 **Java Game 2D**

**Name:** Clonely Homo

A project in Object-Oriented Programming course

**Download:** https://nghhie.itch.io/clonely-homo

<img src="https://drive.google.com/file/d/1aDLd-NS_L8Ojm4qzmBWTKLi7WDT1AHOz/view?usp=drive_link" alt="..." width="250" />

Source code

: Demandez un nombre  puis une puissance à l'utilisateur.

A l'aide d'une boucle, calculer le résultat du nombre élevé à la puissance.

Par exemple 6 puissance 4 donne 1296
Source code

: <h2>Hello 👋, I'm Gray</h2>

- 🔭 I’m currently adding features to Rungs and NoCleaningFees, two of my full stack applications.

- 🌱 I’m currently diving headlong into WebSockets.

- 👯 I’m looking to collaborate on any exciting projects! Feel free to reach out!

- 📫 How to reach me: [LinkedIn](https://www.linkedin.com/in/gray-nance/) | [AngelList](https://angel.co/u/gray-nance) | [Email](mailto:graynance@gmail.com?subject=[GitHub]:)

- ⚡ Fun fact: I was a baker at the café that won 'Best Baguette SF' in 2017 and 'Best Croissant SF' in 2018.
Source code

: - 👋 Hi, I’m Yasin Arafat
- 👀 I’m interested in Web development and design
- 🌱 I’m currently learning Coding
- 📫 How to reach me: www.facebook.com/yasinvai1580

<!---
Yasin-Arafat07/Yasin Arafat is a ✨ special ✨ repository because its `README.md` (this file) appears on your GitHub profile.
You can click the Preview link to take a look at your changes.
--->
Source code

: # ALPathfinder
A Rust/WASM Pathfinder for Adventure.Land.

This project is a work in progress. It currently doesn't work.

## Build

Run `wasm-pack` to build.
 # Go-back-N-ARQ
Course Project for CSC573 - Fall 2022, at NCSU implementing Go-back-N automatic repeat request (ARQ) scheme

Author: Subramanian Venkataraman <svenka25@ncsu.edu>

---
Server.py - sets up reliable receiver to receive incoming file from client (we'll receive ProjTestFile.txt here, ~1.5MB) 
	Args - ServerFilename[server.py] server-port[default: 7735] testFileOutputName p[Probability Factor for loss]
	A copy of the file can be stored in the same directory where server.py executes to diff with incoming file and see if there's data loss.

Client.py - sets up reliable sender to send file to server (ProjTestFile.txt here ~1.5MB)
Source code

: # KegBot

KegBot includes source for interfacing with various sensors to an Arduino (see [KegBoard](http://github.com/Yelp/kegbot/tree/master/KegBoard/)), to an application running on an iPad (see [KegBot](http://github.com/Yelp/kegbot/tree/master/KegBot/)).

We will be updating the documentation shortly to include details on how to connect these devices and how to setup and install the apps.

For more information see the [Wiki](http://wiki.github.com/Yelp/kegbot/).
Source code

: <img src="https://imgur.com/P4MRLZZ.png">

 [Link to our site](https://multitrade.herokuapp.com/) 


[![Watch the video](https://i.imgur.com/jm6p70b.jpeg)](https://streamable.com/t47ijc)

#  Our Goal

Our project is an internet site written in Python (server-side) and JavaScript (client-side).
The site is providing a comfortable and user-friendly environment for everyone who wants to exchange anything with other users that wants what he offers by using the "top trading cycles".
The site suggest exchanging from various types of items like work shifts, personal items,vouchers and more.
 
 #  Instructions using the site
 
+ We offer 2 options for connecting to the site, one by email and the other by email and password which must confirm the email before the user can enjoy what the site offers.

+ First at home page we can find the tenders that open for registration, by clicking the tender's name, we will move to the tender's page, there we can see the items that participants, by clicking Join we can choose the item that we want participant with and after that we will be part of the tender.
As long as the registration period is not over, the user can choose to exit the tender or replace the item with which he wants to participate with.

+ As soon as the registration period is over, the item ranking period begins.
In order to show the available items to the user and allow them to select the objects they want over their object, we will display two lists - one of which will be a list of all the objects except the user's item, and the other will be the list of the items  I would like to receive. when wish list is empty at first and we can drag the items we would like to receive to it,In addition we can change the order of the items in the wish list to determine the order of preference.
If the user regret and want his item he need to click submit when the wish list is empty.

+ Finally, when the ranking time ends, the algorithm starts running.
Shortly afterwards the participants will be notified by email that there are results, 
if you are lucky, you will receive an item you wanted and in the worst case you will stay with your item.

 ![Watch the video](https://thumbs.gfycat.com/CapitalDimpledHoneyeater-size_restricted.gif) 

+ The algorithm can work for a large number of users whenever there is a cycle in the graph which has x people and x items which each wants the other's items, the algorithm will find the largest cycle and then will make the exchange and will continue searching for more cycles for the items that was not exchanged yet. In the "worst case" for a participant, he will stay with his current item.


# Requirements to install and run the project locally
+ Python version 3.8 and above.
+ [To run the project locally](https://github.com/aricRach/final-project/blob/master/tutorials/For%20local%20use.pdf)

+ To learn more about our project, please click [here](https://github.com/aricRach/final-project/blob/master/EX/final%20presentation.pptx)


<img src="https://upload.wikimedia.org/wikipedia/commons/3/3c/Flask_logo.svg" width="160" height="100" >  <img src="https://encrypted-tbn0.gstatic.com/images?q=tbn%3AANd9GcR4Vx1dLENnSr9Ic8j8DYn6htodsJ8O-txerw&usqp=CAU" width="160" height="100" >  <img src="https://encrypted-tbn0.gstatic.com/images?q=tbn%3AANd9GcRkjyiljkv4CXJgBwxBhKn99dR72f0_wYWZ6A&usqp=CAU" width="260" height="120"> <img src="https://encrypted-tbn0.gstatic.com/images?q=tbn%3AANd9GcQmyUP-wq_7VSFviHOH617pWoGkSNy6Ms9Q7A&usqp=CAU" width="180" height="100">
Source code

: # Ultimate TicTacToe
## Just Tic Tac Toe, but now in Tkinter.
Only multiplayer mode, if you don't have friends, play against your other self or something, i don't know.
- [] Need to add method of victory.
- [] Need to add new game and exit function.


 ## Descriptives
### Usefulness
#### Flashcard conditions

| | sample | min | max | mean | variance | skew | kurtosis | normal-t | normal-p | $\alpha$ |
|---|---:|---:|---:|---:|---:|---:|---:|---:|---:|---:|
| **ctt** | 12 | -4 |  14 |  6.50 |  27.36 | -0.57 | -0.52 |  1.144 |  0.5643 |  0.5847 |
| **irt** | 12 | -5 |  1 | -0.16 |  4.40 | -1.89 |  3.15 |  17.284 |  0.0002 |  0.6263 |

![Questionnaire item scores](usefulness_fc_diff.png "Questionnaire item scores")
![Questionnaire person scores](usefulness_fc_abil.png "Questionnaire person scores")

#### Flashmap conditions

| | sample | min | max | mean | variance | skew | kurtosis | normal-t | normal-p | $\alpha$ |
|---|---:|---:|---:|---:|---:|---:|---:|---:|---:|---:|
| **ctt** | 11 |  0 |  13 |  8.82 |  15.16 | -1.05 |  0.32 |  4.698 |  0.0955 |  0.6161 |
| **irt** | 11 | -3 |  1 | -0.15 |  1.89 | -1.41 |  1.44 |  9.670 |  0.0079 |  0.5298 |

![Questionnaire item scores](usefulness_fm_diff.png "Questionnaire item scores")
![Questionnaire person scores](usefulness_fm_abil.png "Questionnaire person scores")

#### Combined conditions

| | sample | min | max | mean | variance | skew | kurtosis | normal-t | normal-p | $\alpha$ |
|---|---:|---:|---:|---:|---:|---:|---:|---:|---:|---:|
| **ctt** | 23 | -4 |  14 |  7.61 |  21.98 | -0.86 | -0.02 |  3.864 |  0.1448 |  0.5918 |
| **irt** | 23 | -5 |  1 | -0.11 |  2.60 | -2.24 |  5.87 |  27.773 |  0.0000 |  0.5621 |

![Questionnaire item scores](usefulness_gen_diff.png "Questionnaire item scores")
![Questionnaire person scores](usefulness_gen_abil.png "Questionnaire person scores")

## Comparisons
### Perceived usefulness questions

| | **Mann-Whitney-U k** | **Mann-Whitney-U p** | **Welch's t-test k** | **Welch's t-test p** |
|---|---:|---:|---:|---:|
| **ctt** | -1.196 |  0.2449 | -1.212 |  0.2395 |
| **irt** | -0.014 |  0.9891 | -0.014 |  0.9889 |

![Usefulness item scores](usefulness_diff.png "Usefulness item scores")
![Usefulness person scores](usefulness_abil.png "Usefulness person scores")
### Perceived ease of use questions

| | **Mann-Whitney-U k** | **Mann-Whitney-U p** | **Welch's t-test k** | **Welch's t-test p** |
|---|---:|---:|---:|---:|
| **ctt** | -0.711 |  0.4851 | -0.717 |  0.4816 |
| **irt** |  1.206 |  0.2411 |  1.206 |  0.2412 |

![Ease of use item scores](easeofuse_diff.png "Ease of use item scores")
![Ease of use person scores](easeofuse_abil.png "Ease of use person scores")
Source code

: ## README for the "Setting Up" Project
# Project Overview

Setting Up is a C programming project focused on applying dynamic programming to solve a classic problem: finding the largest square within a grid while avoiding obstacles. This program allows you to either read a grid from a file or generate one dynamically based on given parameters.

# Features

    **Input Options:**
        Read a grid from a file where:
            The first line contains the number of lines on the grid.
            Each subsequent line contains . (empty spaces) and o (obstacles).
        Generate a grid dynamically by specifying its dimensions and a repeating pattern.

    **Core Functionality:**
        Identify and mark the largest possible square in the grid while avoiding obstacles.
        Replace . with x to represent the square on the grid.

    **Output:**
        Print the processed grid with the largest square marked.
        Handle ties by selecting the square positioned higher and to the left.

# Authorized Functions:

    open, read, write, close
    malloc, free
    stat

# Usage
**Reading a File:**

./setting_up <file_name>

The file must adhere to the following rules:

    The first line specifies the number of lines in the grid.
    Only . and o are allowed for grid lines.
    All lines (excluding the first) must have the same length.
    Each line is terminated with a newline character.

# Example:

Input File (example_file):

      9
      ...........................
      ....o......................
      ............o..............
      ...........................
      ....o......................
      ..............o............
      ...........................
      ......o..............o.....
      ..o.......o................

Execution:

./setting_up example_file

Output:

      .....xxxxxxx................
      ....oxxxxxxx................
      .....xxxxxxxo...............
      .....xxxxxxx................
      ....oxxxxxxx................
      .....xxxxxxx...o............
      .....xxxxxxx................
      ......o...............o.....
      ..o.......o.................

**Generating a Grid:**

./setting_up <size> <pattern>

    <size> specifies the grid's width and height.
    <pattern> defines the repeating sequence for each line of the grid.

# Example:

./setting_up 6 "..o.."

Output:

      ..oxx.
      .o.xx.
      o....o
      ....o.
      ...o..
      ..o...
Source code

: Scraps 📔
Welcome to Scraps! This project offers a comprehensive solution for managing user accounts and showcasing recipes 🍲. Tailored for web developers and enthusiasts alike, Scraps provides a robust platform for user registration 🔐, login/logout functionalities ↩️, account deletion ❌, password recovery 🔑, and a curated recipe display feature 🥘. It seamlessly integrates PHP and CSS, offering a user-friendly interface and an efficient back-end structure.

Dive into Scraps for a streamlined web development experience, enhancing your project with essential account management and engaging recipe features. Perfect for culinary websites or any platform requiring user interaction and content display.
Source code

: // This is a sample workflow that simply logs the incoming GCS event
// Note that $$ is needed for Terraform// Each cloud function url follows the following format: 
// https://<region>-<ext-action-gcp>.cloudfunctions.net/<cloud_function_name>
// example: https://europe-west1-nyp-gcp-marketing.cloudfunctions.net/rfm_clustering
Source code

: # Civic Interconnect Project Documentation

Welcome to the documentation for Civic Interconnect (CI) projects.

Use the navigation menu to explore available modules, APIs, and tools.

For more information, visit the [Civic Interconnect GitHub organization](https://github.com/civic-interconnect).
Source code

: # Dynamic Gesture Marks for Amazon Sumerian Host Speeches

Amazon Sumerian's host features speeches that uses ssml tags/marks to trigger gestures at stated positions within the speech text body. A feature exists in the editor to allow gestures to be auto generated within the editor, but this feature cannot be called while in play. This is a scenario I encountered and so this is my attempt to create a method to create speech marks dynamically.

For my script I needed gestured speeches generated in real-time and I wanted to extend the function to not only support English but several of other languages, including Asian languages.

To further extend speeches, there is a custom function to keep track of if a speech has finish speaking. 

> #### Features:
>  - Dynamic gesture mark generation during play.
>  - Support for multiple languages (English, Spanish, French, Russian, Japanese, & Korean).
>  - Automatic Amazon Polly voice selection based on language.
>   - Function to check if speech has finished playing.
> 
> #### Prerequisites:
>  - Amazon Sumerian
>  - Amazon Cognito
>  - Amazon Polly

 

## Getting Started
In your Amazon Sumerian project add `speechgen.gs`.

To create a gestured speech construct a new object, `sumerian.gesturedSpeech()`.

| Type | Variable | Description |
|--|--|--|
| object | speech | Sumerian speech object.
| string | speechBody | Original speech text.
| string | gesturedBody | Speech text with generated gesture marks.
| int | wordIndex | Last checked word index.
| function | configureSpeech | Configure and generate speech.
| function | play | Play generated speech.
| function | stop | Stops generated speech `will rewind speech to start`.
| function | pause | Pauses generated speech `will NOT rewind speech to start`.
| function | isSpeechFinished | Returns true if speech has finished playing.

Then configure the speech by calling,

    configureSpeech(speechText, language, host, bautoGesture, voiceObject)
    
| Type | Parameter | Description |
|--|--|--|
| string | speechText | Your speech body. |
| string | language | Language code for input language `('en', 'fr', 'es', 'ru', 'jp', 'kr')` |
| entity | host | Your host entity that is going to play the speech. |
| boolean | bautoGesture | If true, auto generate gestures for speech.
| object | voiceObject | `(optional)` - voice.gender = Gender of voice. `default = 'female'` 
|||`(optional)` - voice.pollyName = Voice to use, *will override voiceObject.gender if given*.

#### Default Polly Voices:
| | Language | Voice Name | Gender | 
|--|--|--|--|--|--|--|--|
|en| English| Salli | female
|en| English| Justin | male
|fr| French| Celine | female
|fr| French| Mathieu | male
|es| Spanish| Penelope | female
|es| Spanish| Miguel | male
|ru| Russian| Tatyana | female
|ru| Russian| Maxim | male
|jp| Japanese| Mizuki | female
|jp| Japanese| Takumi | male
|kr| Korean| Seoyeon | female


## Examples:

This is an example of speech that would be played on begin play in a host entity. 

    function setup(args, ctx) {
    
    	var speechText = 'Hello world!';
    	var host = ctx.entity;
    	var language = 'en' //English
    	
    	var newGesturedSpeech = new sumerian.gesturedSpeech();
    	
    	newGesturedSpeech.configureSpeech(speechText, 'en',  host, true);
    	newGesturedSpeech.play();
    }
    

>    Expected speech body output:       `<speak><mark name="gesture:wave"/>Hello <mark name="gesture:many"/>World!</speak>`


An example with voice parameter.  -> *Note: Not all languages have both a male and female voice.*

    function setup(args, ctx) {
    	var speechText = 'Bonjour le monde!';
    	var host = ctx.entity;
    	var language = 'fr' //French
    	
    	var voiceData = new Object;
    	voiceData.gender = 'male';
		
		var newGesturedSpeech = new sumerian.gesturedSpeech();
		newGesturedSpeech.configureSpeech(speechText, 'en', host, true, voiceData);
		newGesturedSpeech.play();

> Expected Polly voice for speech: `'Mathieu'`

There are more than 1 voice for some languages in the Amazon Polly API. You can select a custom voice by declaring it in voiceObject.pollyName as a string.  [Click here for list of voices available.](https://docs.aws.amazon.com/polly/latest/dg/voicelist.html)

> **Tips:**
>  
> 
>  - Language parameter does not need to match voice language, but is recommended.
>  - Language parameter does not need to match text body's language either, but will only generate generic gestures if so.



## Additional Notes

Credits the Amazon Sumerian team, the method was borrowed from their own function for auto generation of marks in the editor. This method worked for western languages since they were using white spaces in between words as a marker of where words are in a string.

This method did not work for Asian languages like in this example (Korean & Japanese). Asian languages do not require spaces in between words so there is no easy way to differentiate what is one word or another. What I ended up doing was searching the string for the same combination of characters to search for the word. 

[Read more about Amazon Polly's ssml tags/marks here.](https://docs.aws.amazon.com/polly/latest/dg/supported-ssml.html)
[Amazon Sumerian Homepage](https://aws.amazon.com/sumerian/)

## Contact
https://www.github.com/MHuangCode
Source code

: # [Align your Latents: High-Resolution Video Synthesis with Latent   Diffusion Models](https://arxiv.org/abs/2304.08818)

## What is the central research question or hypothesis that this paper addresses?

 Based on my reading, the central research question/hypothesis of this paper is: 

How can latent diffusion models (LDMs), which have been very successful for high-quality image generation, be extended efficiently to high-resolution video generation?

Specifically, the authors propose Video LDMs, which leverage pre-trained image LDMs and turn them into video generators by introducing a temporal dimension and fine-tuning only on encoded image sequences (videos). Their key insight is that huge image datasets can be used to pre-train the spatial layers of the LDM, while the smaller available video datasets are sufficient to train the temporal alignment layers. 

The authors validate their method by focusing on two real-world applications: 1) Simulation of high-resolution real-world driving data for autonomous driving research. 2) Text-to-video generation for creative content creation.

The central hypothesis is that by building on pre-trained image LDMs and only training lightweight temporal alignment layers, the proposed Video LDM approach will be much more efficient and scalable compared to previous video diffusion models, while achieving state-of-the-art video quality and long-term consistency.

____

In which lines of the material above does the string "Spanish" occur? Copy them all.

>  - Support for multiple languages (English, Spanish, French, Russian, Japanese, & Korean).
|es| Spanish| Penelope | female
|es| Spanish| Miguel | male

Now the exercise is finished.